Found it. So this was a space issue. I knew the filesystem was very
full but figured ~300G would be enough.

kernel: [3755232.352221] BTRFS: error (device sdd) in
__btrfs_free_extent:4860: errno=-28 No space left
kernel: [3755232.352227] BTRFS: Transaction aborted (error -28)
ernel: [3755232.354693] BTRFS info (device sdd): forced readonly
kernel: [3755232.354700] BTRFS: error (device sdd) in
btrfs_run_delayed_refs:2795: errno=-28 No space left

> > > > uname -r
> > > > 5.3.0-40-generic
> > >
> > > Please upgrade to 5.4.13 or later.  Kernels 5.1 through 5.4.12 have a
> > > rare but nasty bug that is triggered by writing at exactly the wrong
> > > moment during balance.  5.3 has some internal defenses against that bug
> > > (the "write time tree checker"), but if they fail, the result is metadata
> > > corruption that requires btrfs check to repair.
> > >
> >
> > Thanks for the heads up. I'm getting it updated now and will attempt
> > to remount once I do. Once it's remounted how should I proceed? Can I
> > just assume the filesystem is healthy at that point? Should I perform
> > a scrub?
>
> If scrub reports no errors it's probably OK.

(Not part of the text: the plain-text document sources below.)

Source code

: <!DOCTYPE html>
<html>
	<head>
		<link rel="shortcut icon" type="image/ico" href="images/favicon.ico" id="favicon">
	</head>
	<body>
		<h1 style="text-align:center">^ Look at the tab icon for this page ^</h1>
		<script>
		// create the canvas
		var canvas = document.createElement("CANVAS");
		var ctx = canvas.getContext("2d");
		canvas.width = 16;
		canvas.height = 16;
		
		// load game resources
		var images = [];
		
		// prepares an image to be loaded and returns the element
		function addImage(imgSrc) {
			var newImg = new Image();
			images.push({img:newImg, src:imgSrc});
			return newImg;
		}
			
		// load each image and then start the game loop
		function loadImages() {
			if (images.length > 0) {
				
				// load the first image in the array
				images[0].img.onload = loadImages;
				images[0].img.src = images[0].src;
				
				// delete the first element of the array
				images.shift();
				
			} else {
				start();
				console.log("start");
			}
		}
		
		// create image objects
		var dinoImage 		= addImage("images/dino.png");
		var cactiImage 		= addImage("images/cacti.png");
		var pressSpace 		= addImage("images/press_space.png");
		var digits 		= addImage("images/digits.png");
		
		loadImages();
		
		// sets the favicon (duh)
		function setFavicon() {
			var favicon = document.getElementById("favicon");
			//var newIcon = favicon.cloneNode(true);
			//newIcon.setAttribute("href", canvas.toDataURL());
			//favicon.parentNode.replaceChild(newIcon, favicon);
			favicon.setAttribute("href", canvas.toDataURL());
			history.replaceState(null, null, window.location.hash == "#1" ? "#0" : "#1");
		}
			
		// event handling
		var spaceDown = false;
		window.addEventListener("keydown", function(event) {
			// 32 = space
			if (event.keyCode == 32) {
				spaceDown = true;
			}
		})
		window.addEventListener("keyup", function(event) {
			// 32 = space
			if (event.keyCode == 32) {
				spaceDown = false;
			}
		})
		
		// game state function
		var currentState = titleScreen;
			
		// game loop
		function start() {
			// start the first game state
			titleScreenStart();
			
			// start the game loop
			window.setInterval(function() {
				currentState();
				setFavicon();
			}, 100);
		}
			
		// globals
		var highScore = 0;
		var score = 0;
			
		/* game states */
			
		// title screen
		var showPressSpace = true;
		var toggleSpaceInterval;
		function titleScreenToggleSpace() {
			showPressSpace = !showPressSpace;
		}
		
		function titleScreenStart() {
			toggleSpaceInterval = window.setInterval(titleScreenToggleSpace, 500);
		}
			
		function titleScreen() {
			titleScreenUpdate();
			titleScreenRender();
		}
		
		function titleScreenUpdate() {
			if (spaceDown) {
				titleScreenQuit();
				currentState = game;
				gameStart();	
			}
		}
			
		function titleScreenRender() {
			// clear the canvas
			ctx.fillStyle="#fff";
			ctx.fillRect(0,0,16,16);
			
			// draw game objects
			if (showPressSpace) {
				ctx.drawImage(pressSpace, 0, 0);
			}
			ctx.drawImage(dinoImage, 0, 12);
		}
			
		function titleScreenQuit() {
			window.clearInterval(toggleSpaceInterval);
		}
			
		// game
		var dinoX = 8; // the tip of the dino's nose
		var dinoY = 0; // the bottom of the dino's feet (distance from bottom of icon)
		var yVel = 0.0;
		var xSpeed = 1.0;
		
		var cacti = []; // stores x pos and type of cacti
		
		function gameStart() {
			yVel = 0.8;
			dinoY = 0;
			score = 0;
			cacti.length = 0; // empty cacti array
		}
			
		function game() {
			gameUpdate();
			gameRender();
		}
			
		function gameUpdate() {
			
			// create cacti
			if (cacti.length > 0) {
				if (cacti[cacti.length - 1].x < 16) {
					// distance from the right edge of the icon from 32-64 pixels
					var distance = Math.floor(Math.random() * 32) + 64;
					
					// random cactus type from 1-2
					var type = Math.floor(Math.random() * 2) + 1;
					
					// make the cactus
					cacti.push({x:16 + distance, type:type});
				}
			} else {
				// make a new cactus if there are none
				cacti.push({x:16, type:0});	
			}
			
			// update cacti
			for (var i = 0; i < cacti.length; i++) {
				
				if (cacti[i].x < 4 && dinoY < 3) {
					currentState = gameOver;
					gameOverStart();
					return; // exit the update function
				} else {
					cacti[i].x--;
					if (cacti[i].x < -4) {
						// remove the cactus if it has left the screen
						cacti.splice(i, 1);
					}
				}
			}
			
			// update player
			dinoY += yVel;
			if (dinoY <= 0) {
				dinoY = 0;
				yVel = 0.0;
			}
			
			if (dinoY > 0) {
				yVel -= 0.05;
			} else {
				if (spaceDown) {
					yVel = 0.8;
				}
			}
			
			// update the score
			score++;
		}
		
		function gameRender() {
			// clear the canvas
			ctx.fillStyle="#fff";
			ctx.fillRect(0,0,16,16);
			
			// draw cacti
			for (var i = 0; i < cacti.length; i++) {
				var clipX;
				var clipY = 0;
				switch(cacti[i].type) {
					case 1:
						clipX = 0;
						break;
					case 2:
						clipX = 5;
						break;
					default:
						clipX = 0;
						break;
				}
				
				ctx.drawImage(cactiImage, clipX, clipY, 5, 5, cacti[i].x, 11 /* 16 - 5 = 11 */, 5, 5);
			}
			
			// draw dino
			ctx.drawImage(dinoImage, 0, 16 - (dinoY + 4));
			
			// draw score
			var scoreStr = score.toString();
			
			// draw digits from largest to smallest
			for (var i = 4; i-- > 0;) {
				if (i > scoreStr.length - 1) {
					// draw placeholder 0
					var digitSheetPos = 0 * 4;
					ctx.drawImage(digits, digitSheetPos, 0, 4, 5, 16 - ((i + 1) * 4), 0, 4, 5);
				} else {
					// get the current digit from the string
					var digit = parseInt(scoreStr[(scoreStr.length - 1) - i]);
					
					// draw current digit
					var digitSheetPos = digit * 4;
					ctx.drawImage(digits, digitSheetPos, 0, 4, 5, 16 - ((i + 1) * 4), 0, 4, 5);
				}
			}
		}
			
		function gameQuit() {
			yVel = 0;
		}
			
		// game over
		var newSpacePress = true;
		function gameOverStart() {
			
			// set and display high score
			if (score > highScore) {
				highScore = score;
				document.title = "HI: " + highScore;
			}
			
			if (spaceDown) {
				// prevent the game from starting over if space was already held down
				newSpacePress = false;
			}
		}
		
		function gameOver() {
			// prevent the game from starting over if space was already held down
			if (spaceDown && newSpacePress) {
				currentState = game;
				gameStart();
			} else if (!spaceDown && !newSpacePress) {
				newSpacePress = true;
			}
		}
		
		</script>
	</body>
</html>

I did run a scrub and it came back clean.

>
> A scrub will tell you if any data or metadata is corrupted or any
> parent-child pointers are broken.  That will cover most of the common
> problems.  If the original issue was a spurious ENOSPC then everything
> should be OK.  If the original issue was a write time tree corruption
> then it should be OK.  If the original issue was something else, it
> will present itself again during the scrub or balance.
>
> If there are errors, scrub won't attribute them to the right disks for
> raid6.  It might be worth reading
>
>         https://lore.kernel.org/linux-btrfs/20200627032414.GX10769@hungrycats.org/
>
> for a list of current raid5/6 issues to be aware of.

Thanks. This is good info.